**Task item**
Each line of the data that mentions the string "Carlo" needs to be identified and copied.

[Opening Data listing section]

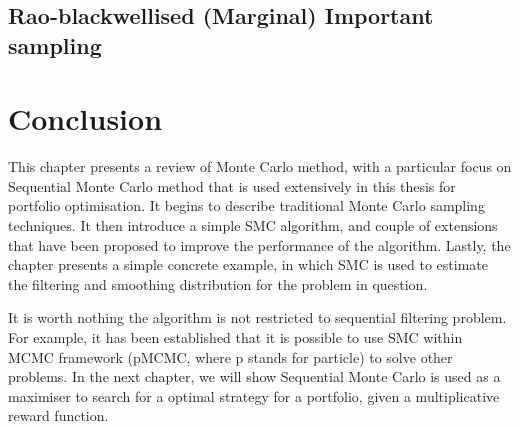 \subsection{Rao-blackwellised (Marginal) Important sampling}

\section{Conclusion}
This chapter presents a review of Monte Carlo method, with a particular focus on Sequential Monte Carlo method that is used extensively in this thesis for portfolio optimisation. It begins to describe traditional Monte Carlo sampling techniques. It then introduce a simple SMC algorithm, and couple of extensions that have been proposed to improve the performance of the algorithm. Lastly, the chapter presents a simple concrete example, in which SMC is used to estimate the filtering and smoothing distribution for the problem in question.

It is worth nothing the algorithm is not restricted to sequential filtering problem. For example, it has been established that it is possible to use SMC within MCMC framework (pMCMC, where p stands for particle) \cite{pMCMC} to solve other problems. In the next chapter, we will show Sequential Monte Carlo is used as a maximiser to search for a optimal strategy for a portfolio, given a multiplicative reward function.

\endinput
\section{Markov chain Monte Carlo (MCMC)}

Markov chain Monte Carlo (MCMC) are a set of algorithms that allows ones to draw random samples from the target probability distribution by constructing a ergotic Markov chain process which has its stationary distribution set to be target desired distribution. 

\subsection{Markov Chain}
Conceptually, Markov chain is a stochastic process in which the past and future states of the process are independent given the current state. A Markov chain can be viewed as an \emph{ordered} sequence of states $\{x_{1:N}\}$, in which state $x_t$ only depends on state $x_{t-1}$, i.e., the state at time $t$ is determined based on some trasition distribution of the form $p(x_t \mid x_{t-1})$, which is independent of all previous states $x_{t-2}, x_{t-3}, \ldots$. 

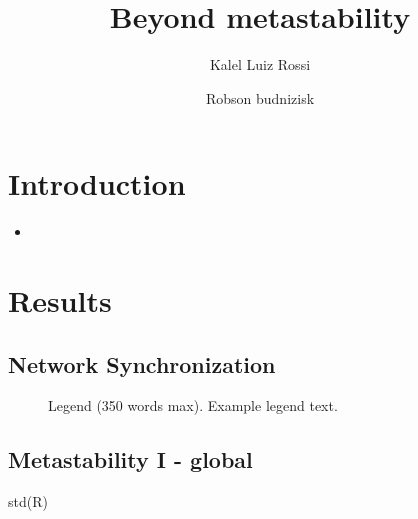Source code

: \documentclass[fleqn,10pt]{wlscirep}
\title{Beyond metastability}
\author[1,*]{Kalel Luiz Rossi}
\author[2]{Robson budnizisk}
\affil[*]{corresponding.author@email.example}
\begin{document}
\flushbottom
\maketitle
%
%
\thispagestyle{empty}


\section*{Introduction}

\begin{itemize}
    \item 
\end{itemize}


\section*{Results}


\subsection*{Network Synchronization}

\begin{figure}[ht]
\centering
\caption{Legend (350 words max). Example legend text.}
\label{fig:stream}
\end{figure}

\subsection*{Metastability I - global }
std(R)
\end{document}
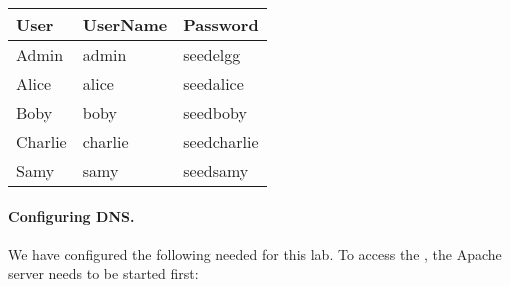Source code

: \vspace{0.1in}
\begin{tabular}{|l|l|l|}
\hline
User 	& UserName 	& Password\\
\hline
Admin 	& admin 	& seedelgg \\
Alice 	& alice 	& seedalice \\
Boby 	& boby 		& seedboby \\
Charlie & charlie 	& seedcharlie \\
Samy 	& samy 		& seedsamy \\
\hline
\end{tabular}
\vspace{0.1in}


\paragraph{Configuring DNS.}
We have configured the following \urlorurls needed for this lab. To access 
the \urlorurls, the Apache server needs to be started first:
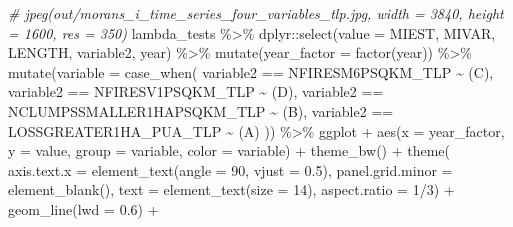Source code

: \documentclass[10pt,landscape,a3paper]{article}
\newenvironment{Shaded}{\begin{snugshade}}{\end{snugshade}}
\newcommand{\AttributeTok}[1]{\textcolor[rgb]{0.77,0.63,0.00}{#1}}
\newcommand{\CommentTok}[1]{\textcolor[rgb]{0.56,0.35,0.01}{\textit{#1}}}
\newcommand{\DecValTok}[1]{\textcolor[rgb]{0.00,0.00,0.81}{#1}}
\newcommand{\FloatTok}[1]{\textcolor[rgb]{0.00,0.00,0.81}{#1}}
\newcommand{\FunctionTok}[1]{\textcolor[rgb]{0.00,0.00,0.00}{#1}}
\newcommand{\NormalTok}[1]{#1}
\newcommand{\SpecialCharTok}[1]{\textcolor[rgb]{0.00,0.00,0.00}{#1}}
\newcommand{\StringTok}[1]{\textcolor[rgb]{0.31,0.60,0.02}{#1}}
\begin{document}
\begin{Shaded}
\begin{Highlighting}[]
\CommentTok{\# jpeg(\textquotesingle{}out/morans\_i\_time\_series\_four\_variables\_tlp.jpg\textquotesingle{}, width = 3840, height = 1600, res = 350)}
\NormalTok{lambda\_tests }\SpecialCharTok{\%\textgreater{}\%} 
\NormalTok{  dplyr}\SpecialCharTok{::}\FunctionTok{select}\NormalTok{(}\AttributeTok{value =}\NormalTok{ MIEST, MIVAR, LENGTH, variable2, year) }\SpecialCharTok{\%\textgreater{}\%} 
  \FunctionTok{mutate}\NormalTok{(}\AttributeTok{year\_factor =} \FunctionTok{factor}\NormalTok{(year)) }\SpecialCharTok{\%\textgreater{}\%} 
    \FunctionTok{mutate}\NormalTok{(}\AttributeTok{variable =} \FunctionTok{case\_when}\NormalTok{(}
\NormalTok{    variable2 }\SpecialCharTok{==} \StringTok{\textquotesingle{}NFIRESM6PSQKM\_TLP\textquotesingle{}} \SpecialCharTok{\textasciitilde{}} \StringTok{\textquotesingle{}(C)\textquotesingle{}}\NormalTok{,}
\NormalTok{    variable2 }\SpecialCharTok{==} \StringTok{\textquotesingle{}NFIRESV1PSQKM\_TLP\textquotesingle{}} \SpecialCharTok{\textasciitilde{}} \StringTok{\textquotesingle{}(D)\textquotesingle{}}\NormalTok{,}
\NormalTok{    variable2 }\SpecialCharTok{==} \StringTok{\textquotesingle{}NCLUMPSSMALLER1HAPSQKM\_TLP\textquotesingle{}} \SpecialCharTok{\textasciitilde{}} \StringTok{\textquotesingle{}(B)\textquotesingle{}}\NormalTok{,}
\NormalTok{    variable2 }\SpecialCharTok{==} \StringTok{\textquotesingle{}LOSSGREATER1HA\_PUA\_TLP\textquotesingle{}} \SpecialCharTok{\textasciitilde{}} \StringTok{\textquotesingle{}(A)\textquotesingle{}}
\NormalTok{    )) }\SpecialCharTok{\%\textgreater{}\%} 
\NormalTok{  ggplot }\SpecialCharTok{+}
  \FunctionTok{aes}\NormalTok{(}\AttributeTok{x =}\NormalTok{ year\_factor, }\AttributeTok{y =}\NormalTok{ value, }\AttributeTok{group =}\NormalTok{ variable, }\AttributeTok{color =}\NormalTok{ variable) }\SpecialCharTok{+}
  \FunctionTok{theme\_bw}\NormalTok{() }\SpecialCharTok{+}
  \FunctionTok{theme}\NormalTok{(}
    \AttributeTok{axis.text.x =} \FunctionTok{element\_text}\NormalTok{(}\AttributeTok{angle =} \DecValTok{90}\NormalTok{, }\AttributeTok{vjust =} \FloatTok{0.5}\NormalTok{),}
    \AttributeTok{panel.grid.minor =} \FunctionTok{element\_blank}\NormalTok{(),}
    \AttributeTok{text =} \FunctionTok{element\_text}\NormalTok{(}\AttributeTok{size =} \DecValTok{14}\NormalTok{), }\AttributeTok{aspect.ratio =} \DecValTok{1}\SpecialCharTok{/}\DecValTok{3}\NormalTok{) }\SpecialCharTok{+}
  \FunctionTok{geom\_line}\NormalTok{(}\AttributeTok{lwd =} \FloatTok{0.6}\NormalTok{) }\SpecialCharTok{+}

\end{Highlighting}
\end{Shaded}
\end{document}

[Closing Data listing section]

**Answer to this problem**
This chapter presents a review of Monte Carlo method, with a particular focus on Sequential Monte Carlo method that is used extensively in this thesis for portfolio optimisation. It begins to describe traditional Monte Carlo sampling techniques. It then introduce a simple SMC algorithm, and couple of extensions that have been proposed to improve the performance of the algorithm. Lastly, the chapter presents a simple concrete example, in which SMC is used to estimate the filtering and smoothing distribution for the problem in question.
It is worth nothing the algorithm is not restricted to sequential filtering problem. For example, it has been established that it is possible to use SMC within MCMC framework (pMCMC, where p stands for particle) \cite{pMCMC} to solve other problems. In the next chapter, we will show Sequential Monte Carlo is used as a maximiser to search for a optimal strategy for a portfolio, given a multiplicative reward function.
\section{Markov chain Monte Carlo (MCMC)}
Markov chain Monte Carlo (MCMC) are a set of algorithms that allows ones to draw random samples from the target probability distribution by constructing a ergotic Markov chain process which has its stationary distribution set to be target desired distribution. 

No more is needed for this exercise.